Two-generation programs differ from standard anti-poverty programs in that they provide services to both parents and children under the umbrella of a single program. For an early childhood education program to be “two-generation,” for example, it would need to provide high-quality education, training, or employment services to parents as well. The two-generation concept has been around, in various forms, since the 1990s, but enthusiasm for such programs has picked up speed in recent years. In the last five years, the Aspen Institute launched its Ascend program, the George Kaiser Family Foundation funded a two-generation demonstration project in Oklahoma, and the Annie E. Casey Foundation created a new initiative focused on two-generation approaches.

These programs are motivated by a singular logical premise: It’s hard to help low-income children without also helping their parents. Even the best preschool can only do so much if a child goes home to a parent struggling with employment, housing, or health issues. And as our understanding of child development has continued to evolve, it’s become increasingly clear that a child’s home environment—the nutrition and health care she receives, how responsive her caregiver is, the quantity and type of language the child is exposed to—in the first years of her life plays a major role in determining that child’s long-term prospects.

Even the best preschool can only do so much if a child goes home to a parent struggling with employment, housing, or health issues.

“To more effectively redirect low-income children’s lives, programs should simultaneously target the child and the child’s home environment,” P. Lindsay Chase-Lansdale and Jeanne Brooks-Gunn wrote in a 2014 article on the topic in the Future of Children. “Human capital two-generation programs go about changing the child by fostering learning and social competence through an early childhood education program, and changing the child’s home environment by promoting parents’ education, employment, and income.”

Advocates of these programs also argue that watching their children succeed might be a motivating factor for parents. “[A]s parents experience their young children thriving and learning at the center, they may be more motivated to improve their own education and economic standing,” Chase-Lansdale and Brooks-Gunn wrote.

The two-generation premise is promising, and makes intuitive sense, but the concrete evidence on these programs is still lacking. The programs of the ’90s were mostly unsuccessful in improving outcomes for parents or their children, and illustrated the challenges inherent to serving two populations with one program. For example, the Enhanced Early Head Start program, which ran from 2004 to 2007 and provided low-income parents with some education, training, and job search assistance, produced virtually no long-term effects. Mary Farrell and JoAnn Hsueh, the researchers who evaluated the program, pointed out that “[b]ecause of implementation challenges, the Enhanced EHS program’s formalized employment, educational, and self-sufficiency enhancements were never fully integrated into core EHS services. The field research uncovered substantial variation in how frontline staff addressed self-sufficiency issues.”

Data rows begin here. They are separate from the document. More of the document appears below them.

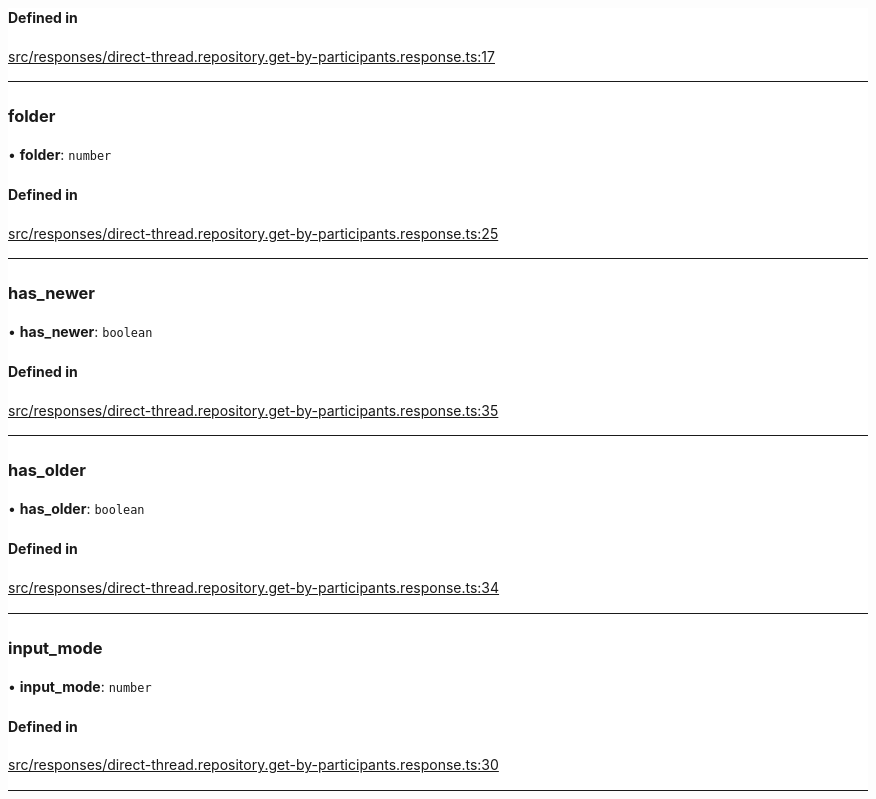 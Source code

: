 #### Defined in

[src/responses/direct-thread.repository.get-by-participants.response.ts:17](https://github.com/Nerixyz/instagram-private-api/blob/b3351b9/src/responses/direct-thread.repository.get-by-participants.response.ts#L17)

___

### folder

• **folder**: `number`

#### Defined in

[src/responses/direct-thread.repository.get-by-participants.response.ts:25](https://github.com/Nerixyz/instagram-private-api/blob/b3351b9/src/responses/direct-thread.repository.get-by-participants.response.ts#L25)

___

### has\_newer

• **has\_newer**: `boolean`

#### Defined in

[src/responses/direct-thread.repository.get-by-participants.response.ts:35](https://github.com/Nerixyz/instagram-private-api/blob/b3351b9/src/responses/direct-thread.repository.get-by-participants.response.ts#L35)

___

### has\_older

• **has\_older**: `boolean`

#### Defined in

[src/responses/direct-thread.repository.get-by-participants.response.ts:34](https://github.com/Nerixyz/instagram-private-api/blob/b3351b9/src/responses/direct-thread.repository.get-by-participants.response.ts#L34)

___

### input\_mode

• **input\_mode**: `number`

#### Defined in

[src/responses/direct-thread.repository.get-by-participants.response.ts:30](https://github.com/Nerixyz/instagram-private-api/blob/b3351b9/src/responses/direct-thread.repository.get-by-participants.response.ts#L30)

___
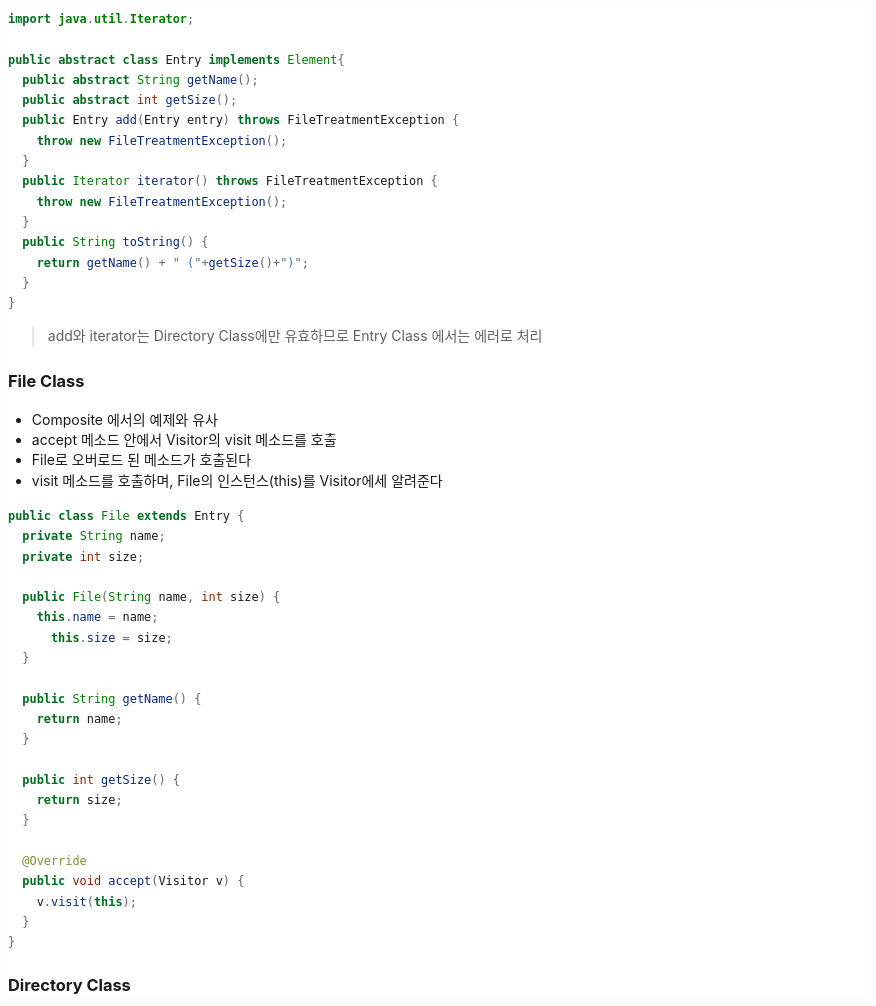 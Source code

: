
 ```java
import java.util.Iterator;

public abstract class Entry implements Element{
  public abstract String getName();
  public abstract int getSize();
  public Entry add(Entry entry) throws FileTreatmentException {
    throw new FileTreatmentException();
  }
  public Iterator iterator() throws FileTreatmentException {
    throw new FileTreatmentException();
  }
  public String toString() {
    return getName() + " ("+getSize()+")";
  }
}
```

> add와 iterator는 Directory Class에만 유효하므로 Entry Class 에서는 에러로 처리

### File Class

- Composite 에서의 예제와 유사
- accept 메소드 안에서 Visitor의 visit 메소드를 호출
- File로 오버로드 된 메소드가 호출된다
- visit 메소드를 호출하며, File의 인스턴스(this)를 Visitor에세 알려준다

```java
public class File extends Entry {
  private String name;
  private int size;

  public File(String name, int size) {
    this.name = name;
      this.size = size;
  }

  public String getName() {
    return name;
  }

  public int getSize() {
    return size;
  }

  @Override
  public void accept(Visitor v) {
    v.visit(this);
  }
}
```

### Directory Class
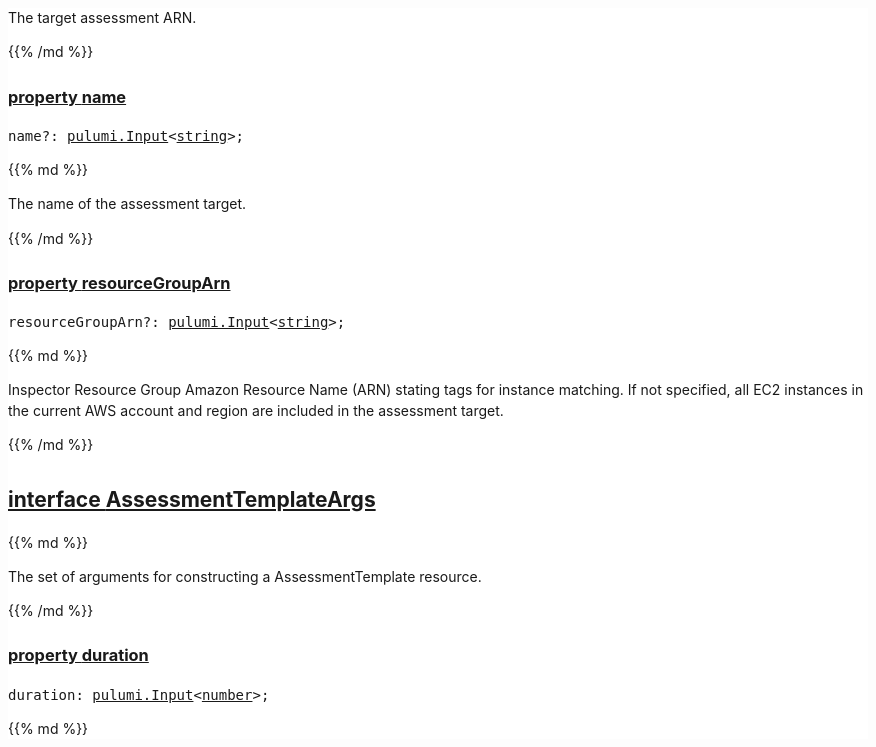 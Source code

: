 The target assessment ARN.

{{% /md %}}
</div>
<h3 class="pdoc-member-header" id="AssessmentTargetState-name">
<a class="pdoc-child-name" href="https://github.com/pulumi/pulumi-aws/blob/00ae83330810ff27fbe24ede3176231e70d77715/sdk/nodejs/inspector/assessmentTarget.ts#L112">property <b>name</b></a>
</h3>
<div class="pdoc-member-contents">
<pre class="highlight"><span class='kd'></span>name?: <a href='/docs/reference/pkg/nodejs/pulumi/pulumi/#Input'>pulumi.Input</a>&lt;<span class='kd'><a href='https://developer.mozilla.org/en-US/docs/Web/JavaScript/Reference/Global_Objects/String'>string</a></span>&gt;;</pre>
{{% md %}}

The name of the assessment target.

{{% /md %}}
</div>
<h3 class="pdoc-member-header" id="AssessmentTargetState-resourceGroupArn">
<a class="pdoc-child-name" href="https://github.com/pulumi/pulumi-aws/blob/00ae83330810ff27fbe24ede3176231e70d77715/sdk/nodejs/inspector/assessmentTarget.ts#L116">property <b>resourceGroupArn</b></a>
</h3>
<div class="pdoc-member-contents">
<pre class="highlight"><span class='kd'></span>resourceGroupArn?: <a href='/docs/reference/pkg/nodejs/pulumi/pulumi/#Input'>pulumi.Input</a>&lt;<span class='kd'><a href='https://developer.mozilla.org/en-US/docs/Web/JavaScript/Reference/Global_Objects/String'>string</a></span>&gt;;</pre>
{{% md %}}

Inspector Resource Group Amazon Resource Name (ARN) stating tags for instance matching. If not specified, all EC2 instances in the current AWS account and region are included in the assessment target.

{{% /md %}}
</div>
</div>
<h2 class="pdoc-module-header" id="AssessmentTemplateArgs">
<a class="pdoc-member-name" href="https://github.com/pulumi/pulumi-aws/blob/00ae83330810ff27fbe24ede3176231e70d77715/sdk/nodejs/inspector/assessmentTemplate.ts#L152">interface <b>AssessmentTemplateArgs</b></a>
</h2>
<div class="pdoc-module-contents">
{{% md %}}

The set of arguments for constructing a AssessmentTemplate resource.

{{% /md %}}
<h3 class="pdoc-member-header" id="AssessmentTemplateArgs-duration">
<a class="pdoc-child-name" href="https://github.com/pulumi/pulumi-aws/blob/00ae83330810ff27fbe24ede3176231e70d77715/sdk/nodejs/inspector/assessmentTemplate.ts#L156">property <b>duration</b></a>
</h3>
<div class="pdoc-member-contents">
<pre class="highlight"><span class='kd'></span>duration: <a href='/docs/reference/pkg/nodejs/pulumi/pulumi/#Input'>pulumi.Input</a>&lt;<span class='kd'><a href='https://developer.mozilla.org/en-US/docs/Web/JavaScript/Reference/Global_Objects/Number'>number</a></span>&gt;;</pre>
{{% md %}}
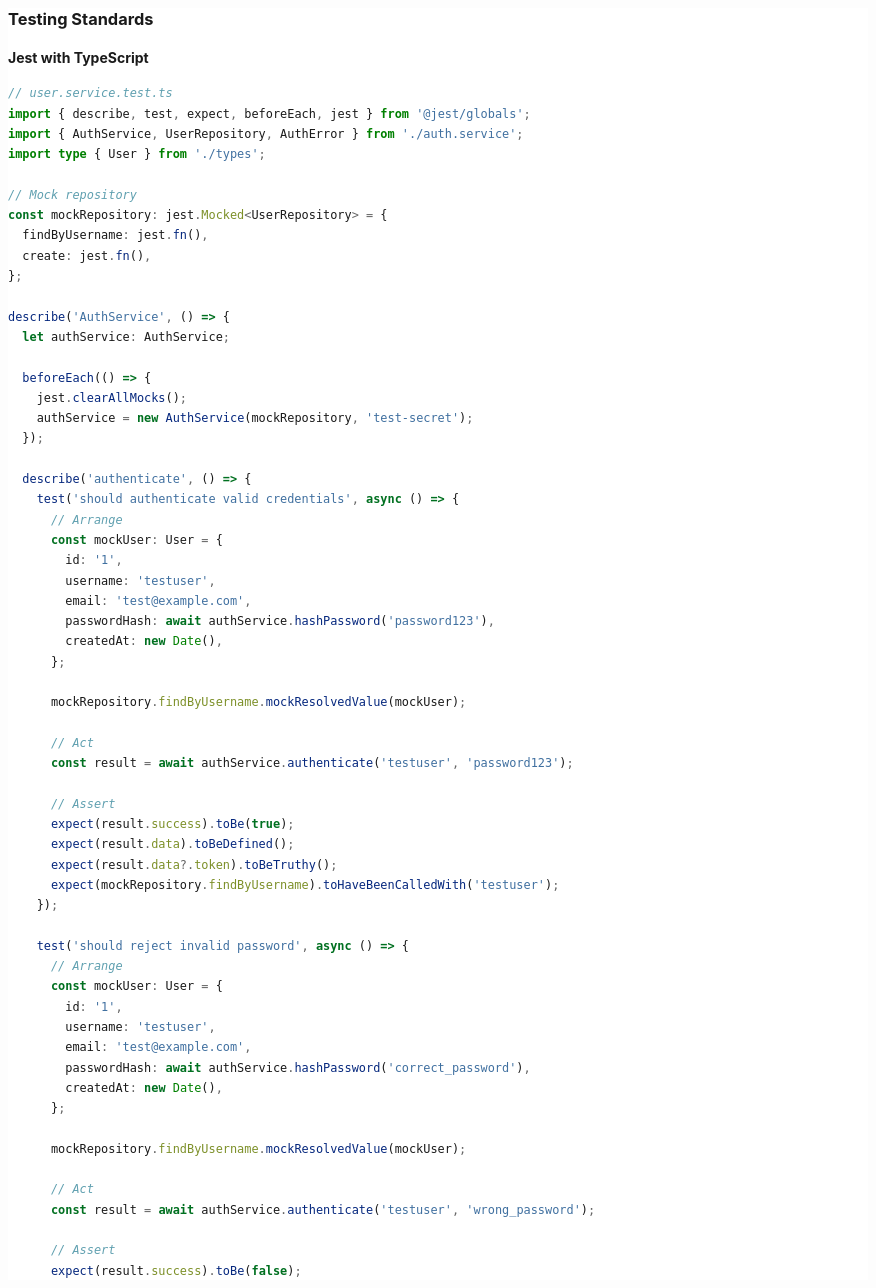 ### Testing Standards

**Jest with TypeScript**

```typescript
// user.service.test.ts
import { describe, test, expect, beforeEach, jest } from '@jest/globals';
import { AuthService, UserRepository, AuthError } from './auth.service';
import type { User } from './types';

// Mock repository
const mockRepository: jest.Mocked<UserRepository> = {
  findByUsername: jest.fn(),
  create: jest.fn(),
};

describe('AuthService', () => {
  let authService: AuthService;

  beforeEach(() => {
    jest.clearAllMocks();
    authService = new AuthService(mockRepository, 'test-secret');
  });

  describe('authenticate', () => {
    test('should authenticate valid credentials', async () => {
      // Arrange
      const mockUser: User = {
        id: '1',
        username: 'testuser',
        email: 'test@example.com',
        passwordHash: await authService.hashPassword('password123'),
        createdAt: new Date(),
      };

      mockRepository.findByUsername.mockResolvedValue(mockUser);

      // Act
      const result = await authService.authenticate('testuser', 'password123');

      // Assert
      expect(result.success).toBe(true);
      expect(result.data).toBeDefined();
      expect(result.data?.token).toBeTruthy();
      expect(mockRepository.findByUsername).toHaveBeenCalledWith('testuser');
    });

    test('should reject invalid password', async () => {
      // Arrange
      const mockUser: User = {
        id: '1',
        username: 'testuser',
        email: 'test@example.com',
        passwordHash: await authService.hashPassword('correct_password'),
        createdAt: new Date(),
      };

      mockRepository.findByUsername.mockResolvedValue(mockUser);

      // Act
      const result = await authService.authenticate('testuser', 'wrong_password');

      // Assert
      expect(result.success).toBe(false);
```
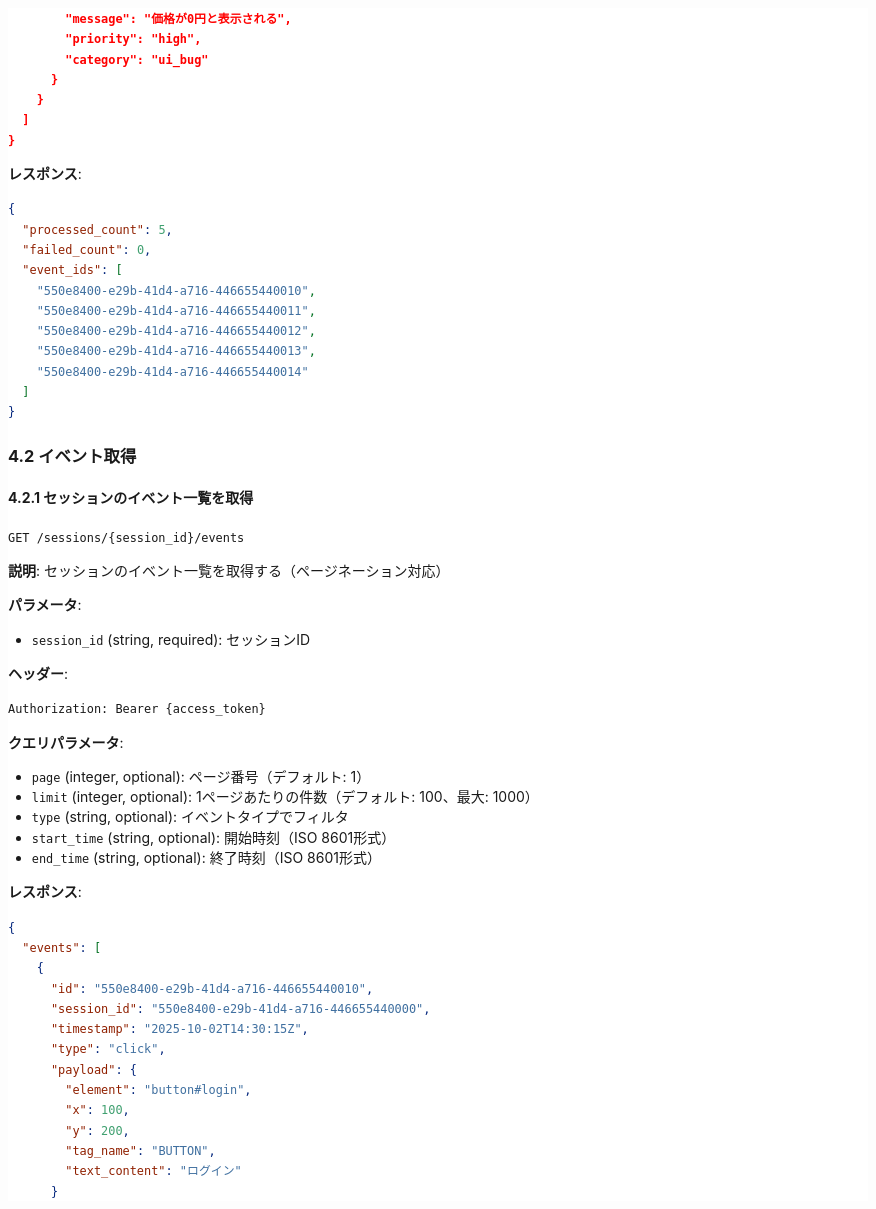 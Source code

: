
 ```json
        "message": "価格が0円と表示される",
        "priority": "high",
        "category": "ui_bug"
      }
    }
  ]
}
```

**レスポンス**:

```json
{
  "processed_count": 5,
  "failed_count": 0,
  "event_ids": [
    "550e8400-e29b-41d4-a716-446655440010",
    "550e8400-e29b-41d4-a716-446655440011",
    "550e8400-e29b-41d4-a716-446655440012",
    "550e8400-e29b-41d4-a716-446655440013",
    "550e8400-e29b-41d4-a716-446655440014"
  ]
}
```

### 4.2 イベント取得

#### 4.2.1 セッションのイベント一覧を取得

```http
GET /sessions/{session_id}/events
```

**説明**: セッションのイベント一覧を取得する（ページネーション対応）

**パラメータ**:

- `session_id` (string, required): セッションID

**ヘッダー**:

```
Authorization: Bearer {access_token}
```

**クエリパラメータ**:

- `page` (integer, optional): ページ番号（デフォルト: 1）
- `limit` (integer, optional): 1ページあたりの件数（デフォルト: 100、最大: 1000）
- `type` (string, optional): イベントタイプでフィルタ
- `start_time` (string, optional): 開始時刻（ISO 8601形式）
- `end_time` (string, optional): 終了時刻（ISO 8601形式）

**レスポンス**:

```json
{
  "events": [
    {
      "id": "550e8400-e29b-41d4-a716-446655440010",
      "session_id": "550e8400-e29b-41d4-a716-446655440000",
      "timestamp": "2025-10-02T14:30:15Z",
      "type": "click",
      "payload": {
        "element": "button#login",
        "x": 100,
        "y": 200,
        "tag_name": "BUTTON",
        "text_content": "ログイン"
      }
``` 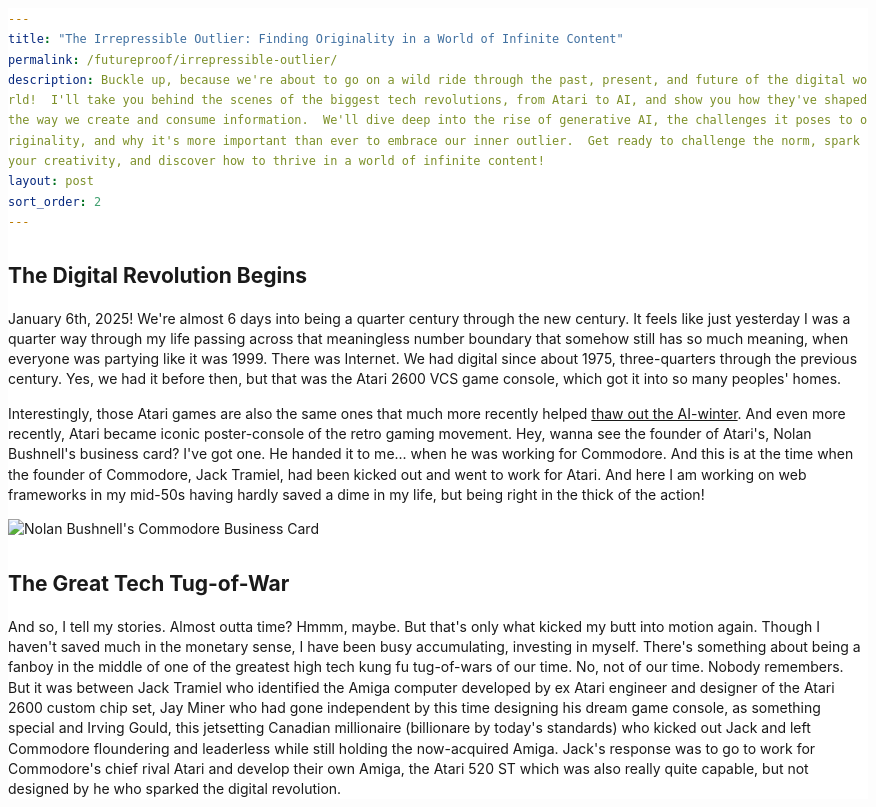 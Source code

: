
 ```yaml
---
title: "The Irrepressible Outlier: Finding Originality in a World of Infinite Content"
permalink: /futureproof/irrepressible-outlier/
description: Buckle up, because we're about to go on a wild ride through the past, present, and future of the digital world!  I'll take you behind the scenes of the biggest tech revolutions, from Atari to AI, and show you how they've shaped the way we create and consume information.  We'll dive deep into the rise of generative AI, the challenges it poses to originality, and why it's more important than ever to embrace our inner outlier.  Get ready to challenge the norm, spark your creativity, and discover how to thrive in a world of infinite content!
layout: post
sort_order: 2
---
```


## The Digital Revolution Begins

January 6th, 2025! We're almost 6 days into being a quarter century through the
new century. It feels like just yesterday I was a quarter way through my life
passing across that meaningless number boundary that somehow still has so much
meaning, when everyone was partying like it was 1999. There was Internet. We had
digital since about 1975, three-quarters through the previous century. Yes, we
had it before then, but that was the Atari 2600 VCS game console, which got it
into so many peoples' homes.

Interestingly, those Atari games are also the same ones that much more recently
helped [thaw out the AI-winter](https://www.cs.toronto.edu/~vmnih/docs/dqn.pdf).
And even more recently, Atari became iconic poster-console of the retro gaming
movement. Hey, wanna see the founder of Atari's, Nolan Bushnell's business card?
I've got one. He handed it to me... when he was working for Commodore. And this
is at the time when the founder of Commodore, Jack Tramiel, had been kicked out
and went to work for Atari. And here I am working on web frameworks in my
mid-50s having hardly saved a dime in my life, but being right in the thick of
the action!

![Nolan Bushnell's Commodore Business Card](/images/nolan-bushnell-commodore-business-card.jpg)

## The Great Tech Tug-of-War

And so, I tell my stories. Almost outta time? Hmmm, maybe. But that's only what
kicked my butt into motion again. Though I haven't saved much in the monetary
sense, I have been busy accumulating, investing in myself. There's something
about being a fanboy in the middle of one of the greatest high tech kung fu
tug-of-wars of our time. No, not of our time. Nobody remembers. But it was
between Jack Tramiel who identified the Amiga computer developed by ex Atari
engineer and designer of the Atari 2600 custom chip set, Jay Miner who had gone
independent by this time designing his dream game console, as something special
and Irving Gould, this jetsetting Canadian millionaire (billionare by today's
standards) who kicked out Jack and left Commodore floundering and leaderless
while still holding the now-acquired Amiga. Jack's response was to go to work
for Commodore's chief rival Atari and develop their own Amiga, the Atari 520 ST
which was also really quite capable, but not designed by he who sparked the
digital revolution.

On a more positive note, today’s programs—which Chase-Lansdale and Brooks-Gunn refer to as “Two-Generation 2.0″—bear little resemblance to those of the ’90s. For starters, the programs intentionally and thoughtfully provide high-quality services to both parents and children, while many of the older programs (such as the Enhanced EHS program) tended to shortchange one of the generations. Today’s two-generation programs are also incorporating new evidence on how best to prepare low-income workers for jobs that pay a living wage.

The Community Advance Project’s CareerAdvance program in Tulsa, Oklahoma, for example, utilizes a sectoral training model, which provides parents with training in the well-paid health-care field, maintains strong ties with local employers, and is designed to accommodate the realities of working parents. This is, as I’ve written before, a particularly promising type of job training program. “CareerAdvance offers a sequence of programs in partnership with community colleges so that participants can make concrete progress, exit at various points with certificates, but then return for further advancement,” Chase-Lansdale and Brooks-Gunn wrote.

It’s too soon to tell if the better-designed two-generation programs of today will be more successful than their predecessors, but if they do live up to the current hype, they may offer a real shot at lasting change for low-income families.